评分: 5置信度: 52024-11-02

The authors propose a new framework, ChipBench, to evaluate the end-to-end performance of AI-based placement algorithms. They also collect a dataset including 20 circuits from various domains and implement EDA flow on these circuits. Finally, they evaluate six placement algorithms in this framework and reveal the weak correlation between the intermediate metrics and the final design PPA.

优点

The comprehensive summary of current dataset, placement algorithms, and EDA flow.
Supported by the open source tool that makes all data accessible to users.
The meaningful insights about the weak correlation between the intermediate metrics and the final design PPA.

缺点

This framework heavily depends on the OpenROAD framework but the authors don’t compare with it.
Section 5 is not essential for the evaluation and the technical novelty is low.
The type of PDK is missing in the paper.
The analysis merely focuses on the flow but not the inner behavior of placement algorithms.

问题

I appreciate the authors focusing on the end-to-end performance evaluation of the placement algorithms, which is more concerned by the industry before. From the evaluation results, the weak correlation between the intermediated metrics and the final PPA results are meaningful to researchers.

However, I still have some concerns and suggestions about this work.

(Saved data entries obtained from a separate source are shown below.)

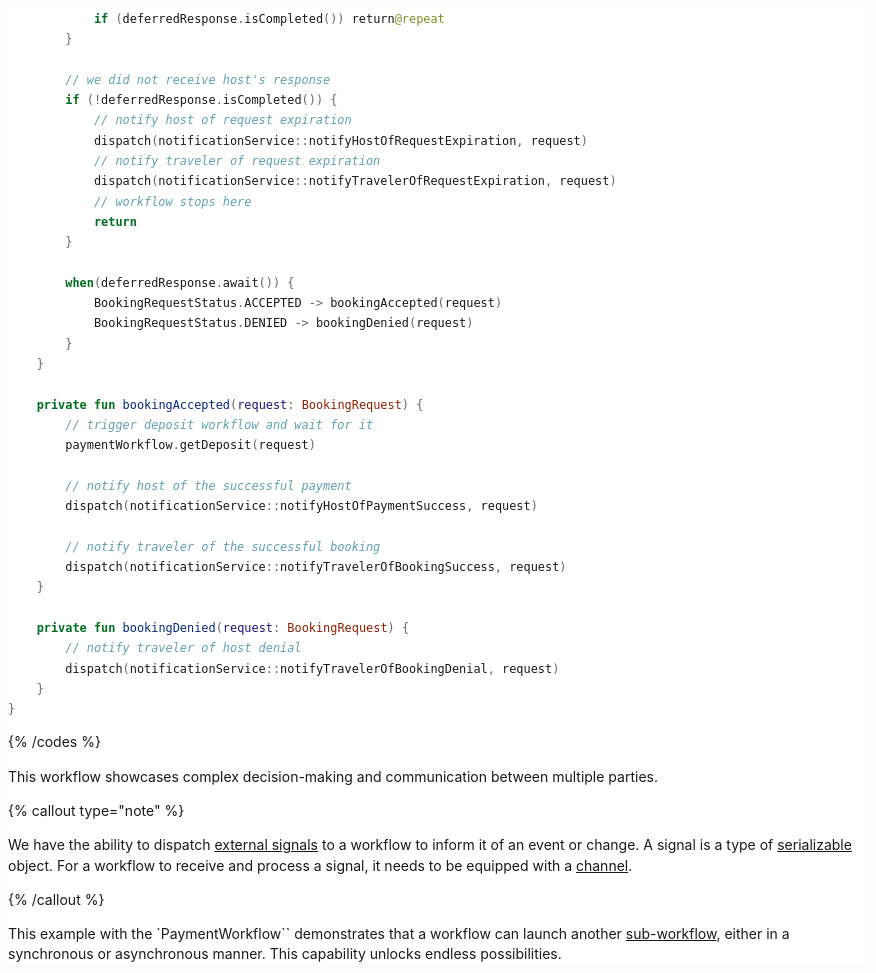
 ```kotlin
            if (deferredResponse.isCompleted()) return@repeat
        }

        // we did not receive host's response
        if (!deferredResponse.isCompleted()) {
            // notify host of request expiration
            dispatch(notificationService::notifyHostOfRequestExpiration, request)
            // notify traveler of request expiration
            dispatch(notificationService::notifyTravelerOfRequestExpiration, request)
            // workflow stops here
            return
        }

        when(deferredResponse.await()) {
            BookingRequestStatus.ACCEPTED -> bookingAccepted(request)
            BookingRequestStatus.DENIED -> bookingDenied(request)
        }
    }

    private fun bookingAccepted(request: BookingRequest) {
        // trigger deposit workflow and wait for it
        paymentWorkflow.getDeposit(request)

        // notify host of the successful payment
        dispatch(notificationService::notifyHostOfPaymentSuccess, request)

        // notify traveler of the successful booking
        dispatch(notificationService::notifyTravelerOfBookingSuccess, request)
    }

    private fun bookingDenied(request: BookingRequest) {
        // notify traveler of host denial
        dispatch(notificationService::notifyTravelerOfBookingDenial, request)
    }
}
```

{% /codes %}

This workflow showcases complex decision-making and communication between multiple parties.

{% callout type="note"  %}

We have the ability to dispatch [external signals](/docs/workflows/signals) to a workflow to inform it of an event or change. A signal is a type of [serializable](/docs/references/serialization) object. For a workflow to receive and process a signal, it needs to be equipped with a [channel](/docs/workflows/signals#implementing-channels).

{% /callout  %}

This example with the `PaymentWorkflow`` demonstrates that a workflow can launch another [sub-workflow](/docs/workflows/syntax#dispatch-a-child-workflow), either in a synchronous or asynchronous manner. This capability unlocks endless possibilities.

This framework heavily depends on the OpenROAD framework. I think OpenROAD has provided an easy-to-use EDA toolchain, including core algorithms, framework implementing, tcl scripts, PDK, and sample designs. This work collects more designs from different sources, including OpenROAD. Especially, the authors also cited a project called OpenROAD flow scripts, which includes some circuits, support synthesis, and physical design flow, and is more comprehensive than some compared datasets in Table 1. Therefore, more comparison with OpenROAD flow scripts could further highlight this work’s unique contributions.
Section 5 spends a substantial portion to introduce some placement algorithms, which are just objects to be evaluated not the essentials for the framework. The authors could re-evaluate the content of Section 5, considering integrating it into other relevant sections or removing it entirely.
The type of PDK is missing in the paper and this is one of the most basic information for EDA evaluation.
In the analysis, the authors provide some observations from the performance of different algorithms, such as how buffer insertion will affect the final TNS and WNS. However, considering the three major types of placement algorithms, e.g., BBO, gradient-based, and RL, this paper lacks an analysis of the weak correlation and the inner behavior of placement algorithms. Maybe some new evaluation methods should be applied to this task.

撤稿通知

2024-11-25

I have read and agree with the venue's withdrawal policy on behalf of myself and my co-authors.